Tardigrades - acak
http://en.wikipedia.org/wiki/Tardigrade

======
jtheory
AKA waterbears, moss piglets, or elephant worms.

Pretty cool wee beasties; lots of photos and videos just a google away.

My daughter likes looking at these as well, though we haven't ever looked at
real ones -- that's a project worth trying!

Currently we're growing butterflies (got 5 little caterpillars delivered by
post in a jar with food for them -- they wandered around and got fat in there,
then made chrysalises which we transferred to a big mesh cage (where we now
have 1 chrysalis left and 4 butterflies; we're feeding them mashed ripe banana
and flowers with sugar water dripped on them).
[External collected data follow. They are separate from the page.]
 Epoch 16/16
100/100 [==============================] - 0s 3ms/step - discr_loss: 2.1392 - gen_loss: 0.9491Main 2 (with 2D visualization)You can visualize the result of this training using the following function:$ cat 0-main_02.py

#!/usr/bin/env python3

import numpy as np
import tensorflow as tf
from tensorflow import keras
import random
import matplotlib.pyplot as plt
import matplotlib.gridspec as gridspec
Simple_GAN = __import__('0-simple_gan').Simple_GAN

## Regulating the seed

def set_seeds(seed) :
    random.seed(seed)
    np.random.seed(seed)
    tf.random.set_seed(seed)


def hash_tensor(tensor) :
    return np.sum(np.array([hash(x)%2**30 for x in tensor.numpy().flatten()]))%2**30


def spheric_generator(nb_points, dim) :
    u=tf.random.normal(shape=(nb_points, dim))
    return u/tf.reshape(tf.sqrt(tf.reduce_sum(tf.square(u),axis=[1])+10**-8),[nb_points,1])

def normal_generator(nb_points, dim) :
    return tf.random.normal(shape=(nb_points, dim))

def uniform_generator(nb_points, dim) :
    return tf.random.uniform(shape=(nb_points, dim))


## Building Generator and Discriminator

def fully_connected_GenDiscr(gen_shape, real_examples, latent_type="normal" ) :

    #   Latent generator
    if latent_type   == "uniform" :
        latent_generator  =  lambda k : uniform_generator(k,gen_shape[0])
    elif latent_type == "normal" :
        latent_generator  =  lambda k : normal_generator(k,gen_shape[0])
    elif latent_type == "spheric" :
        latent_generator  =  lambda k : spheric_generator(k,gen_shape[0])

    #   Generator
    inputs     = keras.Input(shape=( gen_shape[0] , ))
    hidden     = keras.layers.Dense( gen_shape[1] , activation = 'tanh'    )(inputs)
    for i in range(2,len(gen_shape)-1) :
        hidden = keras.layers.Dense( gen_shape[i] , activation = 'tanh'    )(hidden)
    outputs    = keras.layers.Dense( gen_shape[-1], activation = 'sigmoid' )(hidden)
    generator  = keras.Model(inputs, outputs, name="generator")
One of the caterpillars left his head out of the chrysalis... and we were
startled to notice that the old head was left behind when the butterfly
hatched out. They basically liquify in there and grow entirely new bodies from
a new set of stem cells.

------
tonypace
If you are interested in seeing them for yourself, it is quite simple given a
small amount of luck.

First, collect dry moss. Soak it in warm for 30 minutes. Squeeze out the moss,
and examine the collected liquid closely under magnification, searching for
localized motion. Even a 10x hand lens or loupe will be fine for
identification, although a microscope would of course be better.